▶ _Records from a collection_
☆ ☆ ☆ ☆ ☆ ☆ ☆
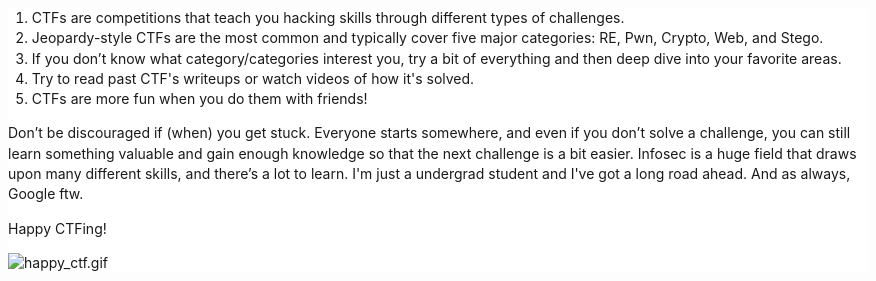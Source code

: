1. CTFs are competitions that teach you hacking skills through different types of challenges.
2. Jeopardy-style CTFs are the most common and typically cover five major categories:  RE, Pwn, Crypto, Web, and Stego.
3. If you don’t know what category/categories interest you, try a bit of everything and then deep dive into your favorite areas.
4. Try to read past CTF's writeups or watch videos of how it's solved.
5. CTFs are more fun when you do them with friends!

Don’t be discouraged if (when) you get stuck. Everyone starts somewhere, and even if you don’t solve a challenge, you can still learn something valuable and gain enough knowledge so that the next challenge is a bit easier. Infosec is a huge field that draws upon many different skills, and there’s a lot to learn. I'm just a undergrad student and I've got a long road ahead. And as always, Google ftw.

Happy CTFing!


![happy_ctf.gif](../../assets/gif/happy_ctf.gif)

[^1]: flag - a string of code that proves you discovered the flaw.
[^2]: OSINT - the art of googling to find something useful about something or somebody
[^3]: VM - a virtual environment that functions as a virtual computer, VMs allow multiple different operating systems to run simultaneously on a single computer
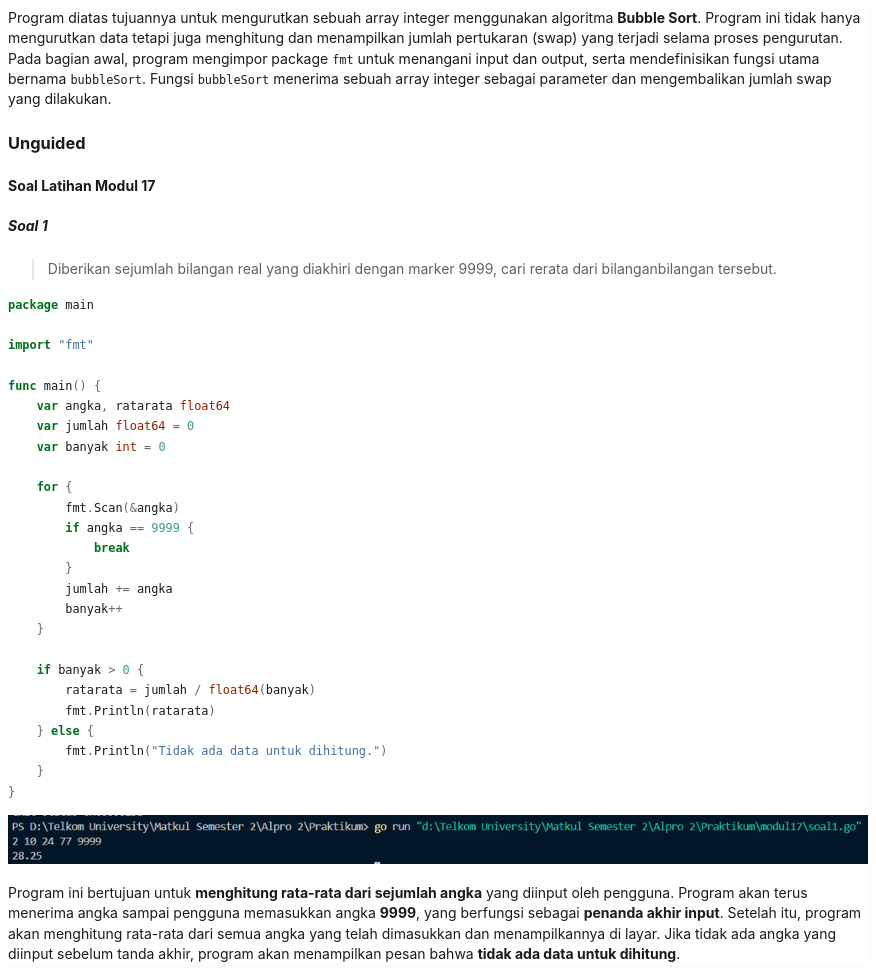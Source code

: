 Program diatas tujuannya untuk mengurutkan sebuah array integer menggunakan algoritma **Bubble Sort**. Program ini tidak hanya mengurutkan data tetapi juga menghitung dan menampilkan jumlah pertukaran (swap) yang terjadi selama proses pengurutan. Pada bagian awal, program mengimpor package `fmt` untuk menangani input dan output, serta mendefinisikan fungsi utama bernama `bubbleSort`. Fungsi `bubbleSort` menerima sebuah array integer sebagai parameter dan mengembalikan jumlah swap yang dilakukan.

### Unguided

#### Soal Latihan Modul 17

##### Soal 1
>Diberikan sejumlah bilangan real yang diakhiri dengan marker 9999, cari rerata dari bilanganbilangan tersebut.

```go
package main

import "fmt"
  
func main() {
    var angka, ratarata float64
    var jumlah float64 = 0
    var banyak int = 0
 
    for {
        fmt.Scan(&angka)
        if angka == 9999 {
            break
        }
        jumlah += angka
        banyak++
    }
    
    if banyak > 0 {
        ratarata = jumlah / float64(banyak)
        fmt.Println(ratarata)
    } else {
        fmt.Println("Tidak ada data untuk dihitung.")
    }
}
```


![](output/soal1.png)

Program ini bertujuan untuk **menghitung rata-rata dari sejumlah angka** yang diinput oleh pengguna. Program akan terus menerima angka sampai pengguna memasukkan angka **9999**, yang berfungsi sebagai **penanda akhir input**. Setelah itu, program akan menghitung rata-rata dari semua angka yang telah dimasukkan dan menampilkannya di layar. Jika tidak ada angka yang diinput sebelum tanda akhir, program akan menampilkan pesan bahwa **tidak ada data untuk dihitung**.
☆ ☆ ☆ ☆ ☆ ☆ ☆
▶ _Problem details_
Find the lines above that contain the word "dari" and collect them.

▶ _Response to the task_
>Diberikan sejumlah bilangan real yang diakhiri dengan marker 9999, cari rerata dari bilanganbilangan tersebut.
Program ini bertujuan untuk **menghitung rata-rata dari sejumlah angka** yang diinput oleh pengguna. Program akan terus menerima angka sampai pengguna memasukkan angka **9999**, yang berfungsi sebagai **penanda akhir input**. Setelah itu, program akan menghitung rata-rata dari semua angka yang telah dimasukkan dan menampilkannya di layar. Jika tidak ada angka yang diinput sebelum tanda akhir, program akan menampilkan pesan bahwa **tidak ada data untuk dihitung**.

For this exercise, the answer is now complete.